Simon was a Nobel Laureate which shows you how serious a person might object to the view that nature is ordered. On the other hand Simon was an economist so it is not entirely clear he was dealing with Nature (ha, ha).

I have been so bold as to edit the statement to.... "The purpose of science is to find meaningful simplicity in the midst of natures confusing complexity" This edition relies heavily upon the influence, upon me, of Henry H. Bauer's thinking (Bauer himself neither endorses, nor disavows, this modification being blamed upon him). Bauer is a chemist and clear thinker/observer of both Nature and scientific activity. I recommend his book "Scientific Literacy and the Myth of the Scientific Method" highly.

Michael Loop, Ph.D


Not all things in the Universe are "ordered". Cream poured into a cup of coffee and stirred does not become "ordered". On the other hand, consider snowflakes. If one could examine every snowflake in a snowbank (very disordered) one would be very unlikely to see two that were the same.
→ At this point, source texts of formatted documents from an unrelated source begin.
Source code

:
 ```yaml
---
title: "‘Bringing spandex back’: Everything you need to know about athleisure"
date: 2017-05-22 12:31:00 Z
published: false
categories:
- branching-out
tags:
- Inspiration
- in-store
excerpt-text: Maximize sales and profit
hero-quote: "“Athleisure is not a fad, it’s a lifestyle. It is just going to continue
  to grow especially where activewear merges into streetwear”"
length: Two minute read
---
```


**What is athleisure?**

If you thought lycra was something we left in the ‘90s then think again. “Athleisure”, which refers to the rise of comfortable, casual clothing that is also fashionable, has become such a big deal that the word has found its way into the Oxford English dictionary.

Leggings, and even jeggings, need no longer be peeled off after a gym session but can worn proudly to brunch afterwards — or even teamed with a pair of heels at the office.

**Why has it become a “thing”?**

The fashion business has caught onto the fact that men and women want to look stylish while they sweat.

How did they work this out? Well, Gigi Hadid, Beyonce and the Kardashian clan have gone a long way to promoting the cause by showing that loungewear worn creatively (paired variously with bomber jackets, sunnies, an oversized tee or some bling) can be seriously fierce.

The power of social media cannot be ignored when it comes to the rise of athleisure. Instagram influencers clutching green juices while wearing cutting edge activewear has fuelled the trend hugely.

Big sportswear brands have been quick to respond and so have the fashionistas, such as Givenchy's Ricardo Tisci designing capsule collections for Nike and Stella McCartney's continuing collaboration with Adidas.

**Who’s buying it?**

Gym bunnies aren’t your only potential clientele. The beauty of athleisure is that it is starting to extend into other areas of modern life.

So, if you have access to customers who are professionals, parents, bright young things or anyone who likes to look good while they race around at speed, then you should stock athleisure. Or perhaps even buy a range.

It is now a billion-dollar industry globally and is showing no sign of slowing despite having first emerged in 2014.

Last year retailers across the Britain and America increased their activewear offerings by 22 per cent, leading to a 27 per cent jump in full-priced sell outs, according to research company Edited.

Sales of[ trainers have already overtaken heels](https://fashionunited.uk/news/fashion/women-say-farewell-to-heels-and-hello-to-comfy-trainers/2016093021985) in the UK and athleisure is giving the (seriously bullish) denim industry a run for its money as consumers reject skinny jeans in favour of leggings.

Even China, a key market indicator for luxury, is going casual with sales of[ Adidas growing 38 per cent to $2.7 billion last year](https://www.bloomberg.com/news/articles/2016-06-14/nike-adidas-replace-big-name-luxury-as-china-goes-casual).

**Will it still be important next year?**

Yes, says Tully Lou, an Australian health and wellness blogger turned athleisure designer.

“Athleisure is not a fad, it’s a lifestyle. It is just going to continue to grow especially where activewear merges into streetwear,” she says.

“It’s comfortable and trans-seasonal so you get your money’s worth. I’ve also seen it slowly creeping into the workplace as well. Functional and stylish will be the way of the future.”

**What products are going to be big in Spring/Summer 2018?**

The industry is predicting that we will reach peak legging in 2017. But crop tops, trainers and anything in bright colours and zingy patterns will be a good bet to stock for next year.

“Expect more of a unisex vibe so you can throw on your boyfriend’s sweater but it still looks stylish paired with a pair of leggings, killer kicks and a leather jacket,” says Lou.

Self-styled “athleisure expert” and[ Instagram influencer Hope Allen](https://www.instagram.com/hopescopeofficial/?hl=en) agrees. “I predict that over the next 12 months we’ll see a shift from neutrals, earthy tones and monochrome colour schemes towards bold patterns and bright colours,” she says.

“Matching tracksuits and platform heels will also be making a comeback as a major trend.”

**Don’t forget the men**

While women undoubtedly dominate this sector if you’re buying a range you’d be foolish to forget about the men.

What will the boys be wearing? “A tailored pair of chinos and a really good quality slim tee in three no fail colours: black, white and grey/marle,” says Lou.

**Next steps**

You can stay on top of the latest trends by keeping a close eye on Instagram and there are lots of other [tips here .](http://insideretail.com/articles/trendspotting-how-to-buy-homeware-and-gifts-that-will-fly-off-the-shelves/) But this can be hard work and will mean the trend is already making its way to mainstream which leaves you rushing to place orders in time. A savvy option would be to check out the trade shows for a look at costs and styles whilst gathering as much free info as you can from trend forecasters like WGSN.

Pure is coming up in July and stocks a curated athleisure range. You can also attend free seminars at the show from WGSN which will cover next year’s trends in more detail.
Search, or have students search: "Fibonacci numbers in nature" and you/they will find an extraordinary number of "ordered" phenomena, but the fundamental Fibonacci number: (1 + sqrt(5))/2 = is irrational, which means it has no repeating decimal sequence. So in "Nature" you can find order imbedded within disorder and disorder imbedded within order. An interesting exploration.

Vince Calder


In my opinion this is more a philosophical question than a science question. You can get a lot of arguments about whether or not there is some systematic order in nature - also in my opinion there is not. Evolution is messy and does not lead to any particular goal or design. Nature IS beautiful, and things do fit together in amazing ways. The beauty is in the complexity of relationships and numbers of species, the chaos of nature is itself beautiful. "Natural order" like "balance" is not terminology present day ecologists are likely to use, current thinking is more on the lines of dynamics and change.

J. Elliott


Everything in nature as in the rest of the world has a cause and effect and works together perfectly. Try explaining to them the "circle of life." Here are some examples. Walnut trees drop their walnuts to the ground. Squirrels eat the nuts which help to fatten them up for the winter months to survive. The squirrels will burry extra nuts to dig up later, but often they are never found again. Those nuts then grow underground and turn into a large walnut tree. This tree provides shelter and safety for the squirrel and many other animals. When this tree gets large enough, it will drop walnut seeds and the whole circle continues. Other example is that plants flower in spring or fall. Insects fly from flower to flower, gathering pollen on their legs and taking it to female plants. The plant can then form seeds. Some of those seeds get stuck on animals as they brush by them, then later brushed off somewhere else where they can then be buried into the ground to grow into a new plant. Decomposition of the dying plants along with waste from animals helps to fertilize the new plant, causing it to grow into a new large plant. Sometimes the animals can eat its leaves or its fruit, providing sustenance for them, or providing perches for songbirds, or if it is a larger plant, for birds of prey to sit at and look for food. I hope this helps you!